The environmental element too is divisive. The original, authentic Australia is the Australia of the bush and of the outback. Until this year, I had spent the duration of my stay in Perth, which I have come to love. It is a modern, gracious, sybaritic coastal city of almost two million people with the majestic Swan river running through it. It is not the largest city in Australia, but it must be one of the most civilised and thoughtfully planned in this great country.

Although individual house architecture cannot match the beauty of the (ever-diminishing) well-designed traditional houses built of golden limestone in Malta, the planning of Perth is outstanding. It is a model of good layout and land use, which makes me hang my head in shame when I allow myself momentarily to contemplate the mayhem we increasingly endure in Malta.

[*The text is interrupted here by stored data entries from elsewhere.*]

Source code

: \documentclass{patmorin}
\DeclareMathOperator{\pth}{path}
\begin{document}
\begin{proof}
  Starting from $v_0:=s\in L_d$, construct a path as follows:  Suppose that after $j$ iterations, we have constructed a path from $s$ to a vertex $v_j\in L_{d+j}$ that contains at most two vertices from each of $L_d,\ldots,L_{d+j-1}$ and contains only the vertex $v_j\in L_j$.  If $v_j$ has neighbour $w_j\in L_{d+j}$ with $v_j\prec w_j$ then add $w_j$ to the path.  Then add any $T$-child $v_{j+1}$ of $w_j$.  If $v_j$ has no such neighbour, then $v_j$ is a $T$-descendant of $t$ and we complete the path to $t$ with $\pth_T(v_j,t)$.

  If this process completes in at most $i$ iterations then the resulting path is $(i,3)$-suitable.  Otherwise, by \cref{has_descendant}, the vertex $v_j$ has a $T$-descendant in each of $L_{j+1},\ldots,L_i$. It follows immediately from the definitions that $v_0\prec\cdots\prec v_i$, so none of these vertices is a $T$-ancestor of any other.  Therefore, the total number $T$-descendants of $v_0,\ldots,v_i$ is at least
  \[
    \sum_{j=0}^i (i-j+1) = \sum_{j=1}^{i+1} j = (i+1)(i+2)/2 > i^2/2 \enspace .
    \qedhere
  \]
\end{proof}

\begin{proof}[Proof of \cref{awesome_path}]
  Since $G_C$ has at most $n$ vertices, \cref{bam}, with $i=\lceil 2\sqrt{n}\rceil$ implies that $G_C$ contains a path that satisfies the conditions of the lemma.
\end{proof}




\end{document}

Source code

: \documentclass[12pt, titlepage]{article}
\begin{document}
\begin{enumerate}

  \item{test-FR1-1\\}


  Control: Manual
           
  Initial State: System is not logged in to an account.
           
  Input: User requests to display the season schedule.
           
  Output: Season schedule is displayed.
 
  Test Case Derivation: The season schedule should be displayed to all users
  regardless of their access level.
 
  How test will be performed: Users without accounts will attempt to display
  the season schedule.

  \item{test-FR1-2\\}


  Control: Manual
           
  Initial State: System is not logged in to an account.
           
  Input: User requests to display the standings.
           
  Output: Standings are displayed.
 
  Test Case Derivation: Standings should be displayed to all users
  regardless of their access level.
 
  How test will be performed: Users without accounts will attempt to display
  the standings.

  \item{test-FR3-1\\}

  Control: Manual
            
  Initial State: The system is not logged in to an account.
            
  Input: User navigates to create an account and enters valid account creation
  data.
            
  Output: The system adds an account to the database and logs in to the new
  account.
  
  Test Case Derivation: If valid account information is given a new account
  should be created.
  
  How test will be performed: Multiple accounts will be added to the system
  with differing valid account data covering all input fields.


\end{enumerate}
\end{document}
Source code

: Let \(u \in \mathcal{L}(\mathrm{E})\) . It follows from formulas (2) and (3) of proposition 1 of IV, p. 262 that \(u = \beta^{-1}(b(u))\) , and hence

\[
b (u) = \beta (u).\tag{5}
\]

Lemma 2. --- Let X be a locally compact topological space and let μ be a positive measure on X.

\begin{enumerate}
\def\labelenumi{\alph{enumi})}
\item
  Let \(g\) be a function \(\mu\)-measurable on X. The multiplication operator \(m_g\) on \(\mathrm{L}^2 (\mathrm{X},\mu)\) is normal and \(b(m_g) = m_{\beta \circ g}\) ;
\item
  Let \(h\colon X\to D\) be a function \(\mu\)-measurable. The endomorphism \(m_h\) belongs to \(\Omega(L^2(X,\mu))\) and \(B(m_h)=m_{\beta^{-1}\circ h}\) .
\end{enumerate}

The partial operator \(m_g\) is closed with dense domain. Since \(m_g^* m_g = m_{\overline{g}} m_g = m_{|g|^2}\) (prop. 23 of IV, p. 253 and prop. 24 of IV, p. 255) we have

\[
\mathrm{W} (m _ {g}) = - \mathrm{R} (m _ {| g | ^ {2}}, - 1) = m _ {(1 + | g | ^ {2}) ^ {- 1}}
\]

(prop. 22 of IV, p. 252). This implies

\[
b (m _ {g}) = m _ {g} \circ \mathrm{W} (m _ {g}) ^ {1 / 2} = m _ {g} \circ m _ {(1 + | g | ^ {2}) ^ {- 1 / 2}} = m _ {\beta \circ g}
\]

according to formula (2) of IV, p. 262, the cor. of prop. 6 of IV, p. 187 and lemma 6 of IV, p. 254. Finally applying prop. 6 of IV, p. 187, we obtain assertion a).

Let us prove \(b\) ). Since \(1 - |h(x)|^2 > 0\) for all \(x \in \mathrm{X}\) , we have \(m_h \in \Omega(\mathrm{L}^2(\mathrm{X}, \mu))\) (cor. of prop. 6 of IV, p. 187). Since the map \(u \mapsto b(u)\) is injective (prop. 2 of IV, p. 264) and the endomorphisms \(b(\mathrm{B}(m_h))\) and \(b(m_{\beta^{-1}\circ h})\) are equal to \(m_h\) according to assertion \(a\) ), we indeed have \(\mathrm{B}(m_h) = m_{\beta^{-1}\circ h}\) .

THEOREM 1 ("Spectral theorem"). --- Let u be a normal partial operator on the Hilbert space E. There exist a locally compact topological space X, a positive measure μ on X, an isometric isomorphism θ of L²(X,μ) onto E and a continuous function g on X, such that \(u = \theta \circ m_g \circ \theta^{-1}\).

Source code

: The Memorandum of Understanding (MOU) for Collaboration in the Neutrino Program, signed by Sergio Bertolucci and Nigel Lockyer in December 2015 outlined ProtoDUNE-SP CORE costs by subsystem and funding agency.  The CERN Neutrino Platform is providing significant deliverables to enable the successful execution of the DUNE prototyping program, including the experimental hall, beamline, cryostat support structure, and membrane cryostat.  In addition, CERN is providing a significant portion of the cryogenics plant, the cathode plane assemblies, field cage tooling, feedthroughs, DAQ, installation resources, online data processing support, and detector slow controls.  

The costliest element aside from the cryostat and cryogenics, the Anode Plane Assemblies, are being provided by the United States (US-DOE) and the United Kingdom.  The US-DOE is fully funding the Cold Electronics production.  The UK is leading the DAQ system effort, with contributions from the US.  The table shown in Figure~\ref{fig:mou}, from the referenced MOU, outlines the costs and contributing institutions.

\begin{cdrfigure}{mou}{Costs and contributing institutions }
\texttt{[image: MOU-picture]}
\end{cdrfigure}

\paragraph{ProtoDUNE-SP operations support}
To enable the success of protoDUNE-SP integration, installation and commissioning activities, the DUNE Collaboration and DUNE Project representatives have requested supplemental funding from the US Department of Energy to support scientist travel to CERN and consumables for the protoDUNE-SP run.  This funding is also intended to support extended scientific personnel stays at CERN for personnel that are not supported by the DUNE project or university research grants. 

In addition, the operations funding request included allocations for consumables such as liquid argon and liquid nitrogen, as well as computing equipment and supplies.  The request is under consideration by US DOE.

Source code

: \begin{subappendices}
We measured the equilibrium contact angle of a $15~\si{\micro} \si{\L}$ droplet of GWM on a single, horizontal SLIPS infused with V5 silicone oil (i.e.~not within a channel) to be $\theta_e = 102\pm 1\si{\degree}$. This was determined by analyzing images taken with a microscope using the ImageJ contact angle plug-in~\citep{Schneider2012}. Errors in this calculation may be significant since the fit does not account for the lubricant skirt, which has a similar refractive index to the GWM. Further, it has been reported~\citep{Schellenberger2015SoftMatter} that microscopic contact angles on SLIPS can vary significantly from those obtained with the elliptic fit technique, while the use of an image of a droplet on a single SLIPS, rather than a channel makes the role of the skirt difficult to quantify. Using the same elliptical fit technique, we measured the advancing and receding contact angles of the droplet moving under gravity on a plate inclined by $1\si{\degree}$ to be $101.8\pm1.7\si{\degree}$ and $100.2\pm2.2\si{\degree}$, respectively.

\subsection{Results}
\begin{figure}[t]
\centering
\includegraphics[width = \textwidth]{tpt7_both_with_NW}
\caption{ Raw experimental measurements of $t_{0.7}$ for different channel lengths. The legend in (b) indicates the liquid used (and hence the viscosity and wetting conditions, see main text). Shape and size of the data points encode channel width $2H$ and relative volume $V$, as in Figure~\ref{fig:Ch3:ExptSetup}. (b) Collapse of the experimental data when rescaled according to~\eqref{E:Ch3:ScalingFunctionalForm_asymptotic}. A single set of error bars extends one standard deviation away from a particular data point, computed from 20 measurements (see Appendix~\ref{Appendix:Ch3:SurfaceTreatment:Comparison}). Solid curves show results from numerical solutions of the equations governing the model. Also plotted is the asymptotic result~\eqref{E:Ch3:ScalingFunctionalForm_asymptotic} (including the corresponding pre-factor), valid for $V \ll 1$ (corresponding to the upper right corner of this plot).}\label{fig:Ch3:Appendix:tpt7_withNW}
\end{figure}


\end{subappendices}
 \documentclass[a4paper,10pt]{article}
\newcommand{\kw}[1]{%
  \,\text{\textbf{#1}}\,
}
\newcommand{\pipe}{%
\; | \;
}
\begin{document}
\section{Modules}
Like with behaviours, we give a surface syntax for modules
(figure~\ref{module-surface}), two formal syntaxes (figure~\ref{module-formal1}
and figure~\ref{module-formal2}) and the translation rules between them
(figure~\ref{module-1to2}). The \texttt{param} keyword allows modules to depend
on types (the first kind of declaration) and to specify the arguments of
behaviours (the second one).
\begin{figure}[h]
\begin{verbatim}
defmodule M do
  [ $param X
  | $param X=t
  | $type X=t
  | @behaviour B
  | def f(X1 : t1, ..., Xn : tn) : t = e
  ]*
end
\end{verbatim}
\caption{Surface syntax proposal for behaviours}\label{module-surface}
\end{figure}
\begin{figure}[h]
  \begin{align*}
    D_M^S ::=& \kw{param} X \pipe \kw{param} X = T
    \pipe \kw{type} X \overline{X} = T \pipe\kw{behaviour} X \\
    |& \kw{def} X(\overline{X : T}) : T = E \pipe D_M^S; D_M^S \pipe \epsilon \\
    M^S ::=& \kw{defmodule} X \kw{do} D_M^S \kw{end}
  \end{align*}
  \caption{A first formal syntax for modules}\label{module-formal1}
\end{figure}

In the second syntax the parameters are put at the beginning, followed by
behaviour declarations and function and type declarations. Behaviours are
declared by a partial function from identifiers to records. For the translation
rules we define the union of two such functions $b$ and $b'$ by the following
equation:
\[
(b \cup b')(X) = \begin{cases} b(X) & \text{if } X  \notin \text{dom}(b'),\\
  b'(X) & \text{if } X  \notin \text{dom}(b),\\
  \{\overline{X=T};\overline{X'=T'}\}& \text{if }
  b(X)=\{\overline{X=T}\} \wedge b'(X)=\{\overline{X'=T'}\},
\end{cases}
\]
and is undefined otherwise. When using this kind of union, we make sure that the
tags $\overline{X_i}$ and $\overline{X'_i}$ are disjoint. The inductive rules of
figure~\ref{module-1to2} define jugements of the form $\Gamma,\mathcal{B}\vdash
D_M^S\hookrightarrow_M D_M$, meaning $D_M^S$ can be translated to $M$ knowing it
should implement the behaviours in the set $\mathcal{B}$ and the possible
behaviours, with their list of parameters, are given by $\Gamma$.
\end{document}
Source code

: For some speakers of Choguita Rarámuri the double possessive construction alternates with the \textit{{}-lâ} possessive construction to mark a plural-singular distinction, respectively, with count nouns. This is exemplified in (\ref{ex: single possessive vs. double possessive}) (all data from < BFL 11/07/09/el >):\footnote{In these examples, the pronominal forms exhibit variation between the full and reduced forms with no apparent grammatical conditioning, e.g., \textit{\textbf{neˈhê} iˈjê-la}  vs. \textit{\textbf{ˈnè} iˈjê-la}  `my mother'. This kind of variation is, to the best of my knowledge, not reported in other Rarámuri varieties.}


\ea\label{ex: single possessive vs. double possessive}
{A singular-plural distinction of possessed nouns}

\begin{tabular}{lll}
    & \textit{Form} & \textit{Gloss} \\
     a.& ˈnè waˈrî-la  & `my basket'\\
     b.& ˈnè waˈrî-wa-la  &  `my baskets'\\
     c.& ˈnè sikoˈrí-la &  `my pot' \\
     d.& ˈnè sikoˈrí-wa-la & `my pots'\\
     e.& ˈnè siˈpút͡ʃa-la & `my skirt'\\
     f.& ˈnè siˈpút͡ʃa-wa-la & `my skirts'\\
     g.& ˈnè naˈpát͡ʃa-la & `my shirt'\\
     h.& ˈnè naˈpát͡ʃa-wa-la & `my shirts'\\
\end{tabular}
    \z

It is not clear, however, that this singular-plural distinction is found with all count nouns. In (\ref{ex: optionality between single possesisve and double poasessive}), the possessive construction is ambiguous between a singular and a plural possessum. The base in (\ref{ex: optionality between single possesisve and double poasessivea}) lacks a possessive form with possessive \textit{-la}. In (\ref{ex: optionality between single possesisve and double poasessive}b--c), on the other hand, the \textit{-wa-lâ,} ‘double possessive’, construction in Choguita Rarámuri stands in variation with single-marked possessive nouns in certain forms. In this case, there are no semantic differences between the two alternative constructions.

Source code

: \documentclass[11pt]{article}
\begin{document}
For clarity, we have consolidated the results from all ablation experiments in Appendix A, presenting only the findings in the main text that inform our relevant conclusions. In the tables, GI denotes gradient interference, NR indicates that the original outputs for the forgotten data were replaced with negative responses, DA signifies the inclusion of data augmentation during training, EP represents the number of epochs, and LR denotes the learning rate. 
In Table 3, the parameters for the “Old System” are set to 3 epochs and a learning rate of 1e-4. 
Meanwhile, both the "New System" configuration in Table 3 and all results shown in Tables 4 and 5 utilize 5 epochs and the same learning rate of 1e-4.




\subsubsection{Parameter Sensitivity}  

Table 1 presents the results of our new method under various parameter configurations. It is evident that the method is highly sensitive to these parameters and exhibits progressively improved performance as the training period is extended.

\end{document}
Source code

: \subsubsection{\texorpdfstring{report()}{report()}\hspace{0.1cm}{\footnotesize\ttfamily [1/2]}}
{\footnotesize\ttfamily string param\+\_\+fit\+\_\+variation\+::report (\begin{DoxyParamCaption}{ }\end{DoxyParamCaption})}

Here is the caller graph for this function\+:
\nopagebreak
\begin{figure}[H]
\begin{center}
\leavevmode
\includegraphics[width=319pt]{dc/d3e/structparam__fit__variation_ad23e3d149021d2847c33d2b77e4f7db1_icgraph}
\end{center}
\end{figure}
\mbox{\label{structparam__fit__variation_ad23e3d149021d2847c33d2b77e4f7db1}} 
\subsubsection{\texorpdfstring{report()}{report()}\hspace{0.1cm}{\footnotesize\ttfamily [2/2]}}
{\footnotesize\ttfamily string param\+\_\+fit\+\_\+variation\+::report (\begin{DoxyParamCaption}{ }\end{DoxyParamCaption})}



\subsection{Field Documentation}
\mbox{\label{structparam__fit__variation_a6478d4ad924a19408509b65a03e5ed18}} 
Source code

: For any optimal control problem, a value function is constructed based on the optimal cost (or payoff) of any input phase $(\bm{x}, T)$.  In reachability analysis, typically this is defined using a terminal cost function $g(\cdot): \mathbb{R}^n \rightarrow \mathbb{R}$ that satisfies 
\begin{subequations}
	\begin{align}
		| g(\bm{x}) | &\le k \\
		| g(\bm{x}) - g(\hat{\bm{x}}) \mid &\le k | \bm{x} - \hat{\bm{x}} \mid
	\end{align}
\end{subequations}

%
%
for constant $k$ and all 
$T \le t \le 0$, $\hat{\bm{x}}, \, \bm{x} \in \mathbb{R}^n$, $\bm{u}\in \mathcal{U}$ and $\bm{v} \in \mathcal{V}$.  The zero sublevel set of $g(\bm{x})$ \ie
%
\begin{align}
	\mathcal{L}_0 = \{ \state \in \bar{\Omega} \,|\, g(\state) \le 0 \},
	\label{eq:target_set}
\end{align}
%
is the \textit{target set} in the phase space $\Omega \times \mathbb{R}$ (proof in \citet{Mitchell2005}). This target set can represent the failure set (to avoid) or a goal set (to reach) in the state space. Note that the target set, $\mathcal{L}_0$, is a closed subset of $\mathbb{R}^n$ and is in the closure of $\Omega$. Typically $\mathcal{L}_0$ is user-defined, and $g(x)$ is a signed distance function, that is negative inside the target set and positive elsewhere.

Spacious, tree-lined streets, a road network which is uniformly laid out to the last detail and drivers who are courteous, considerate and law-abiding. Perhaps Australian adherence to the rule of law – not just in their driving habits, but also their observance of planning law and the urban landscape, where height restrictions, whether aesthetically-pleasing high-rise, medium-height modern apartments or single-storey structures in their allocated building zones, are meticulously observed – is the most striking aspect for those newly-arrived from Malta.

The Australians have never had to fight for their political freedom. They were lucky in their democratic legacy, simply going along with some well-founded British habits. The original settlers were of predominantly British and Irish stock and well over a million have come from Britain since World War II. The “new Australians” – Europeans from Malta, Italy, Greece and Yugoslavia, and now also India and China – have assimilated well.

Australia thrives from being such a friendly place. As Mark Twain said, what he met here was “English friendliness, but with the English reserve and self-consciousness left out”. That is an accurate observation. But there is more to it. The Australian personality and the Australian way of life have been created out of British stock and inherited British attitudes shaped by the harsh, yet ultimately fruitful environment of the bush and the outback.

It has been a triumph of character over matter. The Australians are genuine, full of goodwill, self-deprecating though also forthright of expression and externally blunt. They are generous, courageous and “good mates”. Like the British, they are pragmatists and love (and excel at) sport.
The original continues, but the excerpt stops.